Nell’orizzonte di questa inedita emergenza, moltiplicate le cautele igieniche e la velocità del lavoro, il regime è diverso; alla nostra infermiera non sembra di riconoscere l’ospedale in cui pur lavora da più di quarant’anni. Il contatto con i pazienti è purtroppo fugace perché passano e vanno; vedi sguardi intimiditi, un po’ spauriti talvolta terrorizzati. Vorrebbero risposte che purtroppo nessuno può dar loro e questo è penoso. Si cerca di tranquillizzarli con un sorriso, anche se coperto dalla mascherina, si cerca di ascoltarli.
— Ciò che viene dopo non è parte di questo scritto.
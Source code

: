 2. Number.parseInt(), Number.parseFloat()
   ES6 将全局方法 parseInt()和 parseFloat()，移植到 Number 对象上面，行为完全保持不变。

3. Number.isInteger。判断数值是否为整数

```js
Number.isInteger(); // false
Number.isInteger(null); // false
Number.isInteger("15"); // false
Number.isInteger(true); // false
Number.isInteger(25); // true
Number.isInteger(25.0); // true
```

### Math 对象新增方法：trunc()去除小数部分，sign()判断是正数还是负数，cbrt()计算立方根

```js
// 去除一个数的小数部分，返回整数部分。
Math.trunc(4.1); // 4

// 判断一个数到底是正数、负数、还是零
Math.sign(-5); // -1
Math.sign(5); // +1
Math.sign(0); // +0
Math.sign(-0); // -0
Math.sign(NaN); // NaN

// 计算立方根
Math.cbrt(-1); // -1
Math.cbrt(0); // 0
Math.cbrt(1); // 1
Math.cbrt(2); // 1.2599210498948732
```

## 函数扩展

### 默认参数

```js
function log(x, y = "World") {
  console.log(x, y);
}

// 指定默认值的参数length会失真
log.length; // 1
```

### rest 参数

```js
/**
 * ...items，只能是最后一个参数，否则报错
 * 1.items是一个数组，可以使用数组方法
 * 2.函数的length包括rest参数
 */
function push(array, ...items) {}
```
Una dottoressa nota lo sforzo di farsi carico della loro angoscia e lo apprezza molto. Si prega di più in questi giorni e si scopre come questo sia molto naturale. Ciò che puoi fare è vivere il presente e viverlo bene anche in quel sorriso e nel tempo che dedichi all’ascolto dei pazienti. Tanto concreto appare quello che si è fatto che quando il turno finisce ci si rende conto che il lavoro ha riempito tutta la giornata. Si timbra il cartellino pensando alla famiglia che aspetta ed a tutte le cautele necessarie ed alla responsabilità di non portarsi a casa il virus. Ogni settimana s’attende con un po’ d’ansia l’esito del proprio settimanale tampone orofaringeo.

Accadono mille episodi semplici ma tutti hanno un carattere straordinario. Ogni tanto da qualche pizzeria arrivano enormi vassoi di pizza in tranci. Sono giganteschi e non si sa chi l’abbia inviati, forse il pizzaiolo stesso, forse qualcun’altro che sente di dover fare qualcosa per sostenere chi sta lavorando. Innanzi alla portineria arriva il furgone del pasticciere; qualcuno scende dal reparto e torna con vassoi di paste.
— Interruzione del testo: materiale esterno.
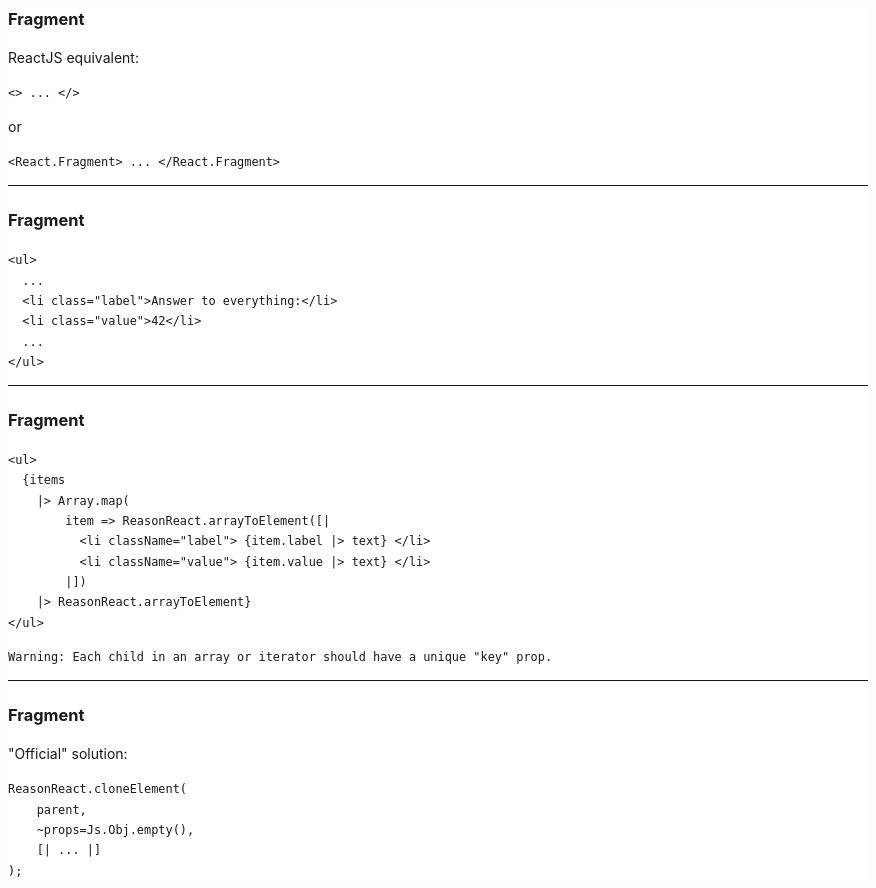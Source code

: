 ### Fragment

ReactJS equivalent:

```
<> ... </>
```

or

```
<React.Fragment> ... </React.Fragment>
```

---

### Fragment

```
<ul>
  ...
  <li class="label">Answer to everything:</li>
  <li class="value">42</li>
  ...
</ul>
```

---

### Fragment

```
<ul>
  {items 
    |> Array.map(
        item => ReasonReact.arrayToElement([|
          <li className="label"> {item.label |> text} </li>
          <li className="value"> {item.value |> text} </li>
        |])
    |> ReasonReact.arrayToElement}
</ul>
```

`Warning: Each child in an array or iterator should have a unique "key" prop.`

---

### Fragment

"Official" solution:

```
ReasonReact.cloneElement(
    parent,
    ~props=Js.Obj.empty(),
    [| ... |]
);
```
Il lavoro incalza, non si riuscirà forse a mangiare tutto quel che arriva, ma il valore di quei doni in cibo è altissimo: è il mondo intorno che sente di doversi far presente di dover dire la sua gratitudine.

Come altre città, da molti giorni Padova è ormai una città spettrale, viva ma deserta. È divisa in due: c’è chi è obbligato a stare barricato in casa e chi è obbligato a stare in prima linea…ma la città si fa sentire, unitissima, e sente di dover sostenere chi sta lavorando in prima linea.